Revision as of 16:22, 27 March 2020

Section 12.9 of the Extraordinary Events chapter are the Additional Disruption Events, which are specific to the swap itself, as distinct from the underlying Shares, Indexes or the wider market — though (needless to say, really) the Additional Disruption Events are often a function of — derivative of, even — events in the underlying market.

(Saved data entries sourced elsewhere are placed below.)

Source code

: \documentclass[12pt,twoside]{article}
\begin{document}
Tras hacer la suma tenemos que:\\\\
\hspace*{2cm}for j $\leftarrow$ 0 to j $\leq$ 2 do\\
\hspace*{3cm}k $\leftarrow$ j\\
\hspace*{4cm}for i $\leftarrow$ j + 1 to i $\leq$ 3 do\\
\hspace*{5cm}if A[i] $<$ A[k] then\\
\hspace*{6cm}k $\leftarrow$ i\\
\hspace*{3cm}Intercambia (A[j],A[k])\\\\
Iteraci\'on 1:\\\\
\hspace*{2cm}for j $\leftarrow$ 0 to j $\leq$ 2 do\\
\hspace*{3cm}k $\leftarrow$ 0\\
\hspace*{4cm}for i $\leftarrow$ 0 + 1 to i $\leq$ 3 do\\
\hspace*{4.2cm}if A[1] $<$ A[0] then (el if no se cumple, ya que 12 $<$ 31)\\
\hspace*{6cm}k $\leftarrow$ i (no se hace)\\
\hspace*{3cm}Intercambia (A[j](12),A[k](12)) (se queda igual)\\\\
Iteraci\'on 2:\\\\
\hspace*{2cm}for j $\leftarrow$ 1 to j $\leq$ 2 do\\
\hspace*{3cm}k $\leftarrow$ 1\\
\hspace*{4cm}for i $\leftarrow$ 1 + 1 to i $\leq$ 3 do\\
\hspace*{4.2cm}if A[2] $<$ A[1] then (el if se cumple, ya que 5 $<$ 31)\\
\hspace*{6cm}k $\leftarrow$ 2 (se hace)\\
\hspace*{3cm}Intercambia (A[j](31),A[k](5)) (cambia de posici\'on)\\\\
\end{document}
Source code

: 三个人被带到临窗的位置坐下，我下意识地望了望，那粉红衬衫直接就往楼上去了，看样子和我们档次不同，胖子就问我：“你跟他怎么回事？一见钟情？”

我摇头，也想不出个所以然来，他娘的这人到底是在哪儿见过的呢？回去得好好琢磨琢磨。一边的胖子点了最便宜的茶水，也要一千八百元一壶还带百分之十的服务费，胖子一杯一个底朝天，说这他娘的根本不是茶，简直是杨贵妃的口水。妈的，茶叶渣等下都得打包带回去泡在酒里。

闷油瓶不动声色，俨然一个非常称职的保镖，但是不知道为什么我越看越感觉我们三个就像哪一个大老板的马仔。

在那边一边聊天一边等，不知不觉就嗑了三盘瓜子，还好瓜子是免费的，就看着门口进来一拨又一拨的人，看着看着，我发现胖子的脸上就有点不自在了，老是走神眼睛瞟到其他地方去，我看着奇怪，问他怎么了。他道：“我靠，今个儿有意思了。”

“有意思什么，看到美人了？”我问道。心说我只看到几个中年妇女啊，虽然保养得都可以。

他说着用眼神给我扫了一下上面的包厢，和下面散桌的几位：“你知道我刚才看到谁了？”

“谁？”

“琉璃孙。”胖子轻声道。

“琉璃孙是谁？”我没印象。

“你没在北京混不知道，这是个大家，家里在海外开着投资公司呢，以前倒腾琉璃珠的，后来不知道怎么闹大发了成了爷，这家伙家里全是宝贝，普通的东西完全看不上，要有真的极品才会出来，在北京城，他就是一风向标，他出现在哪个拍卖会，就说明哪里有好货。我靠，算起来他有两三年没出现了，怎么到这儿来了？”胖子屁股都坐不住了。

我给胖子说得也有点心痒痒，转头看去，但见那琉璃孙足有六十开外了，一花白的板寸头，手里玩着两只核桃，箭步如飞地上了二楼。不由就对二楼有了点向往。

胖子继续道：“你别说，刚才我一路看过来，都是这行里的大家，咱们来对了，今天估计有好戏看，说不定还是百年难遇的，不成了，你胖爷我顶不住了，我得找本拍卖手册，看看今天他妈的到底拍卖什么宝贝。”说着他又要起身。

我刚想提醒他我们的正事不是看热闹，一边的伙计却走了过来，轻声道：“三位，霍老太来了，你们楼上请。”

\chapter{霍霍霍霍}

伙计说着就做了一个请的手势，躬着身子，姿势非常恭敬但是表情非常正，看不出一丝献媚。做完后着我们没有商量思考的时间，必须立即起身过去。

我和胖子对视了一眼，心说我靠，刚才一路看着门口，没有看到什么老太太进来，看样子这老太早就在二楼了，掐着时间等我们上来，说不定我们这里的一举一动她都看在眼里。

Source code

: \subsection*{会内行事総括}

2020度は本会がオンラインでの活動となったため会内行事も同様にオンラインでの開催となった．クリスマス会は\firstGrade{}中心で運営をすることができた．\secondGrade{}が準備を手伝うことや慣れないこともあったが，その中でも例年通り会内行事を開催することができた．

Break these “Extraordinary Events” into four categories:

Corporate events on Issuers: Corporate Events are generally benign[1] but not always expected or even wanted adjustments to the corporate structure and management of specific underlying SharesTender Offers, Mergers, management buyouts and events that change the economic proposition represented by those Shares, and not the equity derivative contract. So: Merger Events and Tender Offers;

Index adjustments: For Index trades, unexpected adjustments and changes to methodologies and publishing strategies of underlying Index (as opposed to changes in the composition of the Index according to its pre-existing rules) — collectively call these “Index Adjustment Events”. So:

Index Modification: Changes in the calculation methodology for the Index
Index Cancellation: Where Indexes are discontinued with replacement;
Index Disruption: disruption in the calculation and publication of Index values;

Negative events affecting Issuers: Nationalizations, Insolvency, Delisting of underlying Issuers;

Additional Disruption Events: Events which directly impair performance and risk management of the Transaction itself. These often cross over with market- and Issuer-dependent events above, but the emphasis here is their direct impact on the parties’ abilities to perform and hedge the derivative Transaction itself. So:

The Triple Cocktail: The Triple Cocktail of Change in Law, Hedging Disruption and Increased Cost of Hedging;
Stock borrow events: Specific issues relating to short-selling (Loss of Stock Borrow and Increased Cost of Stock Borrow); and
Random ones that aren’t needed or used: Two random ones that don’t brilliantly fit with this theory, and which people tend to disapply — possibly for that exact reason, but they are fairly well covered by the Triple Cocktail anyway — Failure to Deliver under the Transaction on account of illiquidity and, even more randomly, Insolvency Filing[2].
  1. “Benign” from the point of view of the target company’s solvency and market prospects; not quite so benign from its management team’s prospects of ongoing employment.
  2. especially since there is already an “Insolvency” event covering most of this).